Mais que depressa avisou a todos os familiares da casa que tio Dudu faria uma longa viagem Ninguém entendeu nada.Então Sandro fez mistério, se trancando no quarto para os últimos preparativos. Colocou na maleta um gorro de lã, porque costumava esfriar no cemitério, uma figa da sorte e a uma faixa de adeus, bordada em letras vermelhas! Disfarçadamente chamou o tio, lhe cochichando no ouvido.Se naquela noite o anjo voltasse, com certeza tio Dudu já estaria pronto.

Assim que escureceu, arrumou a cama do velho, sentando-se ao seu lado.Queria conferir de perto a partida triunfal de tio Dudu, que de repente se estrebuchou todo e começou a gritar:

- O anjo, Sandrinho. O anjo chegou! Ele está aqui na porta do quarto...

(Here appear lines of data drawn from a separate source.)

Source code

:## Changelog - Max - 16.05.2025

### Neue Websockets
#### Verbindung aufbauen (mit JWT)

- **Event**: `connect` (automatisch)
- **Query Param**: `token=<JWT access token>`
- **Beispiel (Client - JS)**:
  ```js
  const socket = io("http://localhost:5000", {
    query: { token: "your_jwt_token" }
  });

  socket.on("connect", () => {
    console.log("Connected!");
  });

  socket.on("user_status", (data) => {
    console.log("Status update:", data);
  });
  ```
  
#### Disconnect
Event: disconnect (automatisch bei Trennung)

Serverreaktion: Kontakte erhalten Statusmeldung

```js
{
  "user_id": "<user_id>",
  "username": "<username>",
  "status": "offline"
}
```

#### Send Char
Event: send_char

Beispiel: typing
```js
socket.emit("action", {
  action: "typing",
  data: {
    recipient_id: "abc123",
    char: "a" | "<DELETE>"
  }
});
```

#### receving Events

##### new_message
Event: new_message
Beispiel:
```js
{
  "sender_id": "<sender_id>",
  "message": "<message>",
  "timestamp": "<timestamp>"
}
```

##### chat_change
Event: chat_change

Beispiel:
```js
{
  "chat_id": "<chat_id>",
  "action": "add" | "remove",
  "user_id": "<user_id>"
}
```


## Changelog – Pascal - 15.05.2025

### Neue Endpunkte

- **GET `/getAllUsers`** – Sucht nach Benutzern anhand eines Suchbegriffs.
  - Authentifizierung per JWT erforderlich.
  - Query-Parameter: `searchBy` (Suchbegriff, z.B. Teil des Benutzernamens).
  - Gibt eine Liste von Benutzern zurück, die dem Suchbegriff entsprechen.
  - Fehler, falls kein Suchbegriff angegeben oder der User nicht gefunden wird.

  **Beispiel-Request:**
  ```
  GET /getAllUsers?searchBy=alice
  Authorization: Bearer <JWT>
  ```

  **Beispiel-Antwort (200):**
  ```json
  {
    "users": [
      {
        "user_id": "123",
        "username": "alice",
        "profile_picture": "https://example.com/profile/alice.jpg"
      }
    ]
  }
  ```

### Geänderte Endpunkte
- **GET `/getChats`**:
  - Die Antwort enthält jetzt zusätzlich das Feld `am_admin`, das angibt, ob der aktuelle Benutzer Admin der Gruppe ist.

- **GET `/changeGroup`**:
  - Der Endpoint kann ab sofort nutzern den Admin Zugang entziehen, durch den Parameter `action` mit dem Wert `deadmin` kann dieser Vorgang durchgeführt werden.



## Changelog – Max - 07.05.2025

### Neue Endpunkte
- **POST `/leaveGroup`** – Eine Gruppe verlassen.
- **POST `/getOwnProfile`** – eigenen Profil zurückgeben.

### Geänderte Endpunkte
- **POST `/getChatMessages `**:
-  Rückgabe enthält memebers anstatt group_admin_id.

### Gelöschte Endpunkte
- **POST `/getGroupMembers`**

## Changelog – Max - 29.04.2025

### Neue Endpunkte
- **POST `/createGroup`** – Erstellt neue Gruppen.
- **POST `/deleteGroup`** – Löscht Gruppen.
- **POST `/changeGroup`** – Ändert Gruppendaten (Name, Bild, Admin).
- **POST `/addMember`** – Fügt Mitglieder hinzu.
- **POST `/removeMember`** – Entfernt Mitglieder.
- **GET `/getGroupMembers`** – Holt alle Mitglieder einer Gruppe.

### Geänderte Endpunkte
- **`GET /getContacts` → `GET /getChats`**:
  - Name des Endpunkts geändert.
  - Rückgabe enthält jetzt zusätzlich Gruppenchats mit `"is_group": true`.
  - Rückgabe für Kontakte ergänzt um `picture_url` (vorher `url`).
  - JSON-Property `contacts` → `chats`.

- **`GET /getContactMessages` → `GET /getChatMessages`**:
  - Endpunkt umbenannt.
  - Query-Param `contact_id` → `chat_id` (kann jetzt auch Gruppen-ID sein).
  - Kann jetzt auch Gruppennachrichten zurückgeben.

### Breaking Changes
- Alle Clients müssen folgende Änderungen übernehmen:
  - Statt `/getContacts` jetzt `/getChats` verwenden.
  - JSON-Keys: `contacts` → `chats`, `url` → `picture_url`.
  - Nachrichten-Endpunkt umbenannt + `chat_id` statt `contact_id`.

O sobrinho pistoleiro apanhou a maleta do tio lhe afagando a testa.Tremia de felicidade! Até que enfim havia chegado à hora de desovar aquele peso pesado.

- Calma, querido! Tudo está sob controle.Boa viagem e Adeus!

Foi quando tio Dudu não se conformou com o ocorrido:

- Sandrinho, o anjo é lindo; alto, musculoso e dourado, mas é caolho!

O quê! Isto mesmo. Tio Dudu fingia ter uma visão poderosa, daquelas de cair à peruca.Ele inventou que o Anjo era caolho e não conseguia enxergar mais o caminho de volta, encontrando nos olhos de Sandro a luz da benevolência, como um farol em rumo a Eternidade.

- Que emoção! Você foi o escolhido para me guiar no caminho além-túmulo.Partiremos juntos, como carne e unha.- babava de alegria.

Pode parar por aqui porque agora tio Dudu não sairia para canto nenhum.Sandro lhe abraçou forte e aos prantos segurou suas pernas com toda a força:

- Volta, tio Dudu, volta!

Depois trancou todas as portas da casa, de medo que aquele anjo intrometido voltasse para lhe fazer outra proposta indecente.

Daquele dia em diante tio Dudu se tornou o mais querido e paparicado do mundo e Sandro carregava o fofo no colo pra lá e pra cá, zelando pessoalmente de sua saúde e bem-estar.E jurava para o tio que se por acaso o anjo aparecesse na sua frente, lhe meteria tanta bicuda que além de caolho, ficaria perneta!